Segundo a ONU, a agricultura industrial é muito produtiva, mas a maior parte da
produção é para a alimentação animal e para a produção dos biocombustíveis. 70
a 75% de tudo o que se come no mundo é produzido por pequenos agricultores; o
sistema actual conduz a um impasse devido à destruição dos recursos naturais
que poderia ser resolvido com a adopção de práticas agrícolas sustentáveis
(agroecologia, permacultura) mas tal não acontece por pressão do poder
económico;
– o esvaziamento das estratégias da CE “Prado ao Prato” e
“Biodiversidade”, essas verdadeiramente sustentáveis, que, reconhecendo os
efeitos negativos da agricultura industrial, propõem a redução do uso de
pesticidas e o aumento de área da Agricultura Biológica;
– a libertação das variedades OGM ameaça os ecossistemas,
e a biodiversidade, pois ninguém sabe como se comportam fora do
laboratório. Mas sabe-se que contaminam as variedades agrícolas tradicionais
num processo irreversível e que essa contaminação levará ao
desaparecimento da Agricultura Biológica, da Biodinâmica e das práticas agrícolas
não convencionais (será esse o interesse das grandes corporações da
indústria agroquímica?);
– a violação do Princípio da Precaução, que ainda
distingue a Europa dos EUA, e do direito fundamental de escolha por parte dos
agricultores e dos consumidores ao que semeiam e comem, e que lhe será negado
pela ausência de rotulagem proposta pela Comissão Europeia (CE) na
regulamentação dos novos OGM;
– a desregulamentação dos Novos OGM/NTG, proposta pela
CE, desrespeita o parecer do Tribunal de Justiça Europeu;
– as culturas OGM estão implicadas na degradação
crescente dos solos, na poluição do ar e da água, na desflorestação, no aumento
das emissões de GEE e na perda da variedade dos polinizadores (responsáveis por
84% da reprodução das espécies cultivadas), efeitos não detectados nos estudos encomendados
e pagos pelas empresas que os comercializam;
– a existência de patentes sobre as variedades agrícolas
OGM que ficam mais caras e são comercializadas em conjunto com os pesticidas
associados reduzem a autonomia dos agricultores levando-os à falência; perde-se
assim a diversidade do tecido empresarial agrícola abrindo caminho às
mega-empresas que se estão a apoderar do controle planetário dos meios de
produção agrícola (variedades, sementes, solo, água, …).

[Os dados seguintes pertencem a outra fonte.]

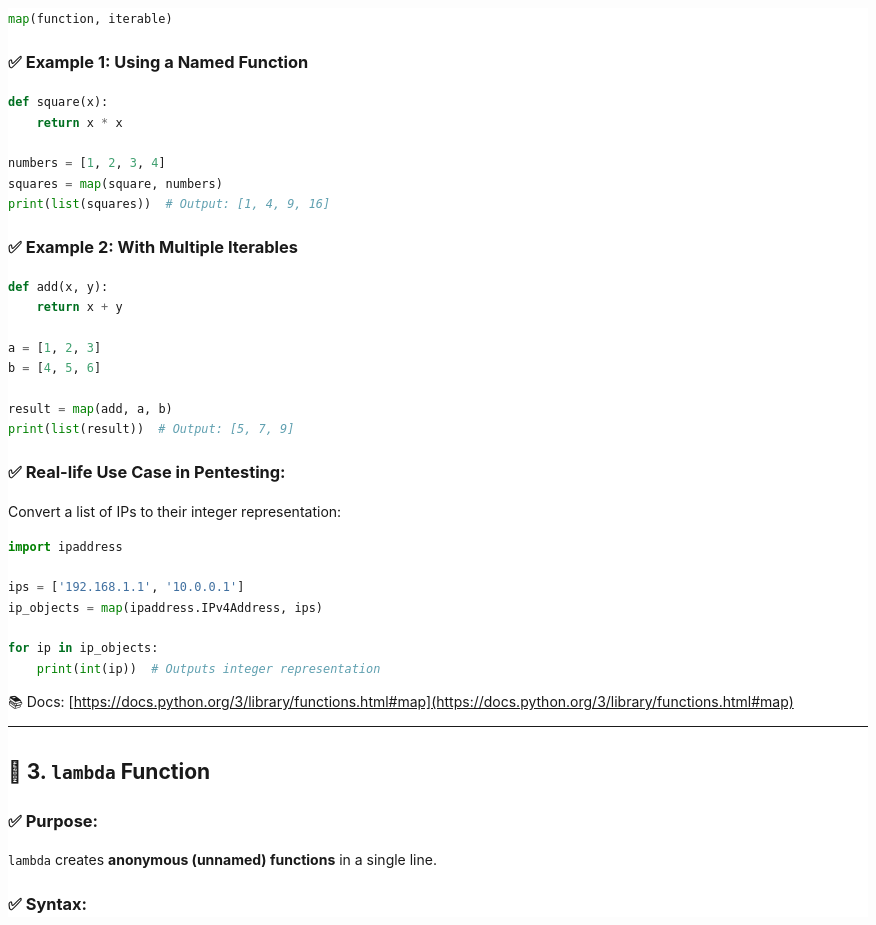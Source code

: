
 ```python
map(function, iterable)
```

### ✅ **Example 1: Using a Named Function**

```python
def square(x):
    return x * x

numbers = [1, 2, 3, 4]
squares = map(square, numbers)
print(list(squares))  # Output: [1, 4, 9, 16]
```

### ✅ **Example 2: With Multiple Iterables**

```python
def add(x, y):
    return x + y

a = [1, 2, 3]
b = [4, 5, 6]

result = map(add, a, b)
print(list(result))  # Output: [5, 7, 9]
```

### ✅ **Real-life Use Case in Pentesting:**

Convert a list of IPs to their integer representation:

```python
import ipaddress

ips = ['192.168.1.1', '10.0.0.1']
ip_objects = map(ipaddress.IPv4Address, ips)

for ip in ip_objects:
    print(int(ip))  # Outputs integer representation
```

📚 Docs: [https://docs.python.org/3/library/functions.html#map](https://docs.python.org/3/library/functions.html#map)

---

## 🔹 3. **`lambda` Function**

### ✅ **Purpose:**

`lambda` creates **anonymous (unnamed) functions** in a single line.

### ✅ **Syntax:**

O jornal PÚBLICO, que afirma “contribuir para a vida
democrática do país” tem o dever de alertar para os graves riscos associados ao
uso da biotecnologia e do glifosato na produção agrícola. E divulgar opções que
promovam a regeneração do solo e do tecido económico português caracterizado
sobretudo por microempresas agrícolas que povoam o interior do país.
Estimulando assim a fixação das populações, a produção local, a
agrobiodiversidade e a promoção da vida nos solos que captura carbono e
providencia formas de controlo não químico das ervas infestantes.

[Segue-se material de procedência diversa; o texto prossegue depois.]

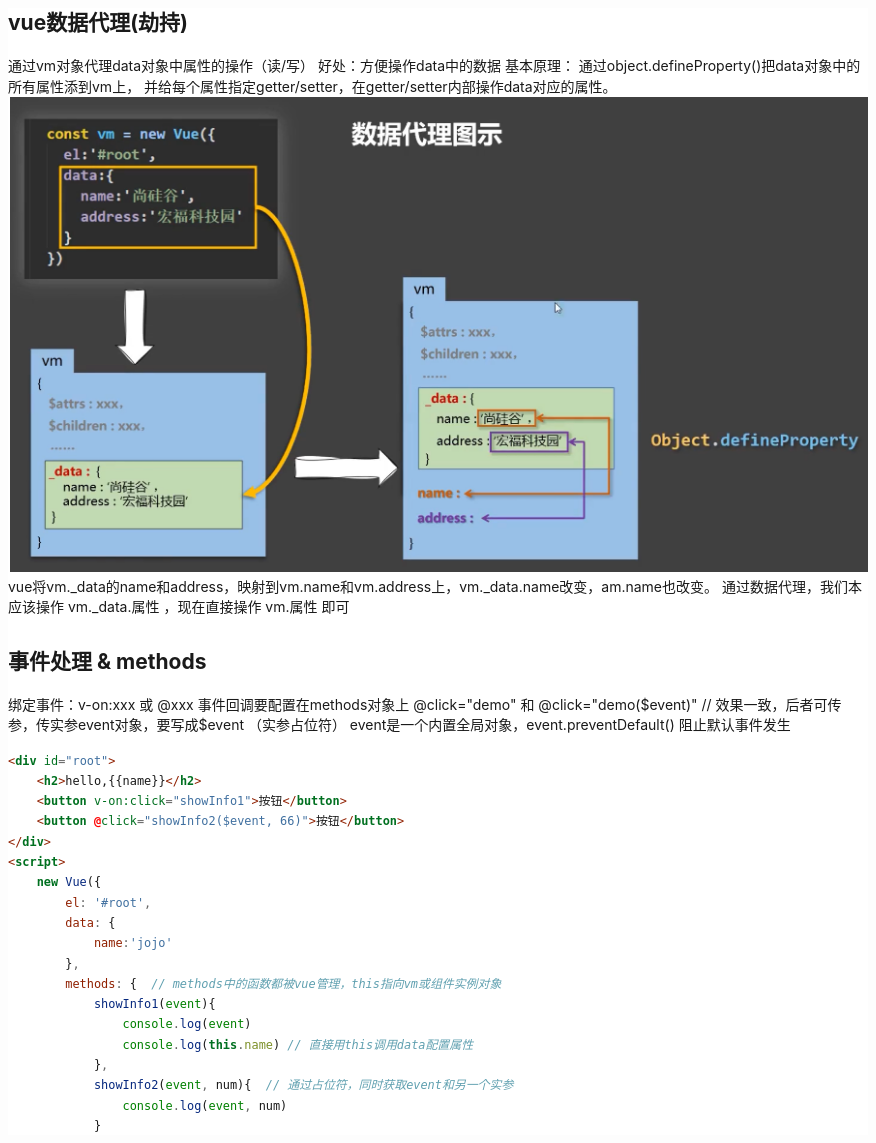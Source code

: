 ## vue数据代理(劫持)

通过vm对象代理data对象中属性的操作（读/写）
好处：方便操作data中的数据
基本原理：
    通过object.defineProperty()把data对象中的所有属性添到vm上，
    并给每个属性指定getter/setter，在getter/setter内部操作data对应的属性。
![数据代理](img/%E6%95%B0%E6%8D%AE%E4%BB%A3%E7%90%86.png)
vue将vm._data的name和address，映射到vm.name和vm.address上，vm._data.name改变，am.name也改变。
通过数据代理，我们本应该操作 vm._data.属性 ，现在直接操作 vm.属性 即可

## 事件处理 & methods

绑定事件：v-on:xxx 或 @xxx
事件回调要配置在methods对象上
@click="demo" 和 @click="demo($event)"
// 效果一致，后者可传参，传实参event对象，要写成$event （实参占位符）
event是一个内置全局对象，event.preventDefault() 阻止默认事件发生

```html
<div id="root">
    <h2>hello,{{name}}</h2>
    <button v-on:click="showInfo1">按钮</button>
    <button @click="showInfo2($event, 66)">按钮</button>
</div>
<script>
    new Vue({
        el: '#root',
        data: {
            name:'jojo'
        },
        methods: {  // methods中的函数都被vue管理，this指向vm或组件实例对象
            showInfo1(event){
                console.log(event)
                console.log(this.name) // 直接用this调用data配置属性
            },
            showInfo2(event, num){  // 通过占位符，同时获取event和另一个实参
                console.log(event, num)
            }
```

Contudo, a avaliar pelo discurso do seu diretor, optou
deliberadamente pelo discurso sectário de quem põe o dinheiro acima do bem
comum e apesar de não saber do que está a falar, apresenta a biotecnologia como
um milagre invocando uma ciência comprometida com altos interesses económicos e
assente num paradigma mecanicista da ciência, já ultrapassado, que ignora a
complexidade, a interdependência e a imprevisibilidade da Natureza.
A Plataforma Transgénicos Fora vem interpelar o seu diretor e o Provedor do Leitor a explicarem este posicionamento do jornal e a razão do discurso apologético de David Pontes. Sugerimos fortemente que seja feita uma grande reportagem sobre os argumentos que a sociedade civil e a comunidade científica independente apresentam contra a desregulamentação dos novos OGM, a renovação da licença do glifosato e também sobre as soluções que apresentam para uma agricultura sem OGM e sem pesticidas de síntese.”